Dataset excerpts
☆ ☆ ☆ ☆ ☆

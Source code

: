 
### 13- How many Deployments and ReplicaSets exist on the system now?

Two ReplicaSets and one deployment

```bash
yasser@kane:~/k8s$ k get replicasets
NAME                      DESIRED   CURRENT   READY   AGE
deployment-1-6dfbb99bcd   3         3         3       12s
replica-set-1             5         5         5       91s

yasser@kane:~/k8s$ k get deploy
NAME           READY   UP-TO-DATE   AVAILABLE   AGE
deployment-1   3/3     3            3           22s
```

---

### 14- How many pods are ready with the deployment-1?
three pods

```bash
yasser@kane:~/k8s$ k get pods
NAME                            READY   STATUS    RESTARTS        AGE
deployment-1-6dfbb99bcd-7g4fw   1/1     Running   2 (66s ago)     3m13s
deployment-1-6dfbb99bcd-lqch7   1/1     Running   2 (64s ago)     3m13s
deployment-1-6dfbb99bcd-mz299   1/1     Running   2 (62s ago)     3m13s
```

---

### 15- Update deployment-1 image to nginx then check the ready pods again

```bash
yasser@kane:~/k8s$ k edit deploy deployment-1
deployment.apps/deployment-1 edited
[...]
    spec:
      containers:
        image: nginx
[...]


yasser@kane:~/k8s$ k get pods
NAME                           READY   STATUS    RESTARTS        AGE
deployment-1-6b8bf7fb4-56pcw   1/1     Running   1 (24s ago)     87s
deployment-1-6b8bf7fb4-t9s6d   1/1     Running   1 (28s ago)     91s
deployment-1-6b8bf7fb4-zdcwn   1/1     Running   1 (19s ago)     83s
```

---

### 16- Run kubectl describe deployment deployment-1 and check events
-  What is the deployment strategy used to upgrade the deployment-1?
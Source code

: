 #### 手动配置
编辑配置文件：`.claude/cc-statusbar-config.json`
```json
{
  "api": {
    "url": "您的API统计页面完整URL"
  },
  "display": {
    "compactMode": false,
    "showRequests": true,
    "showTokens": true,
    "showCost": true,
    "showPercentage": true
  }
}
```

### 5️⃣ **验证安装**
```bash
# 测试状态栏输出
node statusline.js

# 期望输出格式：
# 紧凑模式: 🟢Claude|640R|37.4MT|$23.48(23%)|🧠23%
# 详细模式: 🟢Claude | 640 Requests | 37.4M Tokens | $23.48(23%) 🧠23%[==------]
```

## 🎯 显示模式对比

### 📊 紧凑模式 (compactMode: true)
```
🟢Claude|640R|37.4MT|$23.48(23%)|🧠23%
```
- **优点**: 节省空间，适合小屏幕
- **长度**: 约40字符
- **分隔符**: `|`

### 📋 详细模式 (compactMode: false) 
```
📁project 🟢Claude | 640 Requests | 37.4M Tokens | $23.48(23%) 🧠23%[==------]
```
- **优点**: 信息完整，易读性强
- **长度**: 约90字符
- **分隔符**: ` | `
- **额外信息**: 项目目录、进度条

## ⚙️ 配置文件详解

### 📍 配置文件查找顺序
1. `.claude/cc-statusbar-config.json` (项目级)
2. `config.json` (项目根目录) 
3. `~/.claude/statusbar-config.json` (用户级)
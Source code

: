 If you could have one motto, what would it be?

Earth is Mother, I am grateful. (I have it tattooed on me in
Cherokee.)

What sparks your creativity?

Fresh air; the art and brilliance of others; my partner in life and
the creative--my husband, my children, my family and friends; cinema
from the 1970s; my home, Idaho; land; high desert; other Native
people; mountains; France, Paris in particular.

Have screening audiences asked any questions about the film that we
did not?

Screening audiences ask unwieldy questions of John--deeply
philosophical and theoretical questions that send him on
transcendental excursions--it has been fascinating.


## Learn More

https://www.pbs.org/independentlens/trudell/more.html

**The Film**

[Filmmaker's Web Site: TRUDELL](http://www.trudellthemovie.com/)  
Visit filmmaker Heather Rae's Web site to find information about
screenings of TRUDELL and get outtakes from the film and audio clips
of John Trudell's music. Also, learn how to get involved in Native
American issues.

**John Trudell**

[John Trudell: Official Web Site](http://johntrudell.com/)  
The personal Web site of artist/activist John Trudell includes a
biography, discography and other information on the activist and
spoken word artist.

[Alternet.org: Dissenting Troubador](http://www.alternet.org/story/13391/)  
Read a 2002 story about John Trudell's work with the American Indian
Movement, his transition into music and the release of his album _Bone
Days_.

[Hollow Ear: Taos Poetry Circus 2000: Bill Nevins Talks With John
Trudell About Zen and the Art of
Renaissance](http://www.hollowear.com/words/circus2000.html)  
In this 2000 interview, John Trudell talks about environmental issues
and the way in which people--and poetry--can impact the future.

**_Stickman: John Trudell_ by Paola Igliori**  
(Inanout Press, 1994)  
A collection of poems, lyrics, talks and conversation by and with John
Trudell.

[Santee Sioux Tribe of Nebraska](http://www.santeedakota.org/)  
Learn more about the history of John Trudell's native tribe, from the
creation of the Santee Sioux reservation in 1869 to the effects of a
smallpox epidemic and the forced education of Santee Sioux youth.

☆ ☆ ☆ ☆ ☆

(How to complete this task):
Reproduce the data shown above in its entirety, keeping each word as it is.

(Reply to the exercise):
Source code

: 
### 13- How many Deployments and ReplicaSets exist on the system now?

Two ReplicaSets and one deployment

```bash
yasser@kane:~/k8s$ k get replicasets
NAME                      DESIRED   CURRENT   READY   AGE
deployment-1-6dfbb99bcd   3         3         3       12s
replica-set-1             5         5         5       91s

yasser@kane:~/k8s$ k get deploy
NAME           READY   UP-TO-DATE   AVAILABLE   AGE
deployment-1   3/3     3            3           22s
```

---

### 14- How many pods are ready with the deployment-1?
three pods

```bash
yasser@kane:~/k8s$ k get pods
NAME                            READY   STATUS    RESTARTS        AGE
deployment-1-6dfbb99bcd-7g4fw   1/1     Running   2 (66s ago)     3m13s
deployment-1-6dfbb99bcd-lqch7   1/1     Running   2 (64s ago)     3m13s
deployment-1-6dfbb99bcd-mz299   1/1     Running   2 (62s ago)     3m13s
```

---

### 15- Update deployment-1 image to nginx then check the ready pods again

```bash
yasser@kane:~/k8s$ k edit deploy deployment-1
deployment.apps/deployment-1 edited
[...]
    spec:
      containers:
        image: nginx
[...]


yasser@kane:~/k8s$ k get pods
NAME                           READY   STATUS    RESTARTS        AGE
deployment-1-6b8bf7fb4-56pcw   1/1     Running   1 (24s ago)     87s
deployment-1-6b8bf7fb4-t9s6d   1/1     Running   1 (28s ago)     91s
deployment-1-6b8bf7fb4-zdcwn   1/1     Running   1 (19s ago)     83s
```

---

### 16- Run kubectl describe deployment deployment-1 and check events
-  What is the deployment strategy used to upgrade the deployment-1?
Source code

: #### 手动配置
编辑配置文件：`.claude/cc-statusbar-config.json`
```json
{
  "api": {
    "url": "您的API统计页面完整URL"
  },
  "display": {
    "compactMode": false,
    "showRequests": true,
    "showTokens": true,
    "showCost": true,
    "showPercentage": true
  }
}
```

### 5️⃣ **验证安装**
```bash
# 测试状态栏输出
node statusline.js

# 期望输出格式：
# 紧凑模式: 🟢Claude|640R|37.4MT|$23.48(23%)|🧠23%
# 详细模式: 🟢Claude | 640 Requests | 37.4M Tokens | $23.48(23%) 🧠23%[==------]
```

## 🎯 显示模式对比

### 📊 紧凑模式 (compactMode: true)
```
🟢Claude|640R|37.4MT|$23.48(23%)|🧠23%
```
- **优点**: 节省空间，适合小屏幕
- **长度**: 约40字符
- **分隔符**: `|`

### 📋 详细模式 (compactMode: false) 
```
📁project 🟢Claude | 640 Requests | 37.4M Tokens | $23.48(23%) 🧠23%[==------]
```
- **优点**: 信息完整，易读性强
- **长度**: 约90字符
- **分隔符**: ` | `
- **额外信息**: 项目目录、进度条

## ⚙️ 配置文件详解

### 📍 配置文件查找顺序
1. `.claude/cc-statusbar-config.json` (项目级)
2. `config.json` (项目根目录) 
3. `~/.claude/statusbar-config.json` (用户级)
Source code

: If you could have one motto, what would it be?

Earth is Mother, I am grateful. (I have it tattooed on me in
Cherokee.)

What sparks your creativity?

Fresh air; the art and brilliance of others; my partner in life and
the creative--my husband, my children, my family and friends; cinema
from the 1970s; my home, Idaho; land; high desert; other Native
people; mountains; France, Paris in particular.

Have screening audiences asked any questions about the film that we
did not?

Screening audiences ask unwieldy questions of John--deeply
philosophical and theoretical questions that send him on
transcendental excursions--it has been fascinating.


## Learn More

https://www.pbs.org/independentlens/trudell/more.html

**The Film**

[Filmmaker's Web Site: TRUDELL](http://www.trudellthemovie.com/)  
Visit filmmaker Heather Rae's Web site to find information about
screenings of TRUDELL and get outtakes from the film and audio clips
of John Trudell's music. Also, learn how to get involved in Native
American issues.

**John Trudell**

[John Trudell: Official Web Site](http://johntrudell.com/)  
The personal Web site of artist/activist John Trudell includes a
biography, discography and other information on the activist and
spoken word artist.

[Alternet.org: Dissenting Troubador](http://www.alternet.org/story/13391/)  
Read a 2002 story about John Trudell's work with the American Indian
Movement, his transition into music and the release of his album _Bone
Days_.

[Hollow Ear: Taos Poetry Circus 2000: Bill Nevins Talks With John
Trudell About Zen and the Art of
Renaissance](http://www.hollowear.com/words/circus2000.html)  
In this 2000 interview, John Trudell talks about environmental issues
and the way in which people--and poetry--can impact the future.

**_Stickman: John Trudell_ by Paola Igliori**  
(Inanout Press, 1994)  
A collection of poems, lyrics, talks and conversation by and with John
Trudell.

[Santee Sioux Tribe of Nebraska](http://www.santeedakota.org/)  
Learn more about the history of John Trudell's native tribe, from the
creation of the Santee Sioux reservation in 1869 to the effects of a
smallpox epidemic and the forced education of Santee Sioux youth.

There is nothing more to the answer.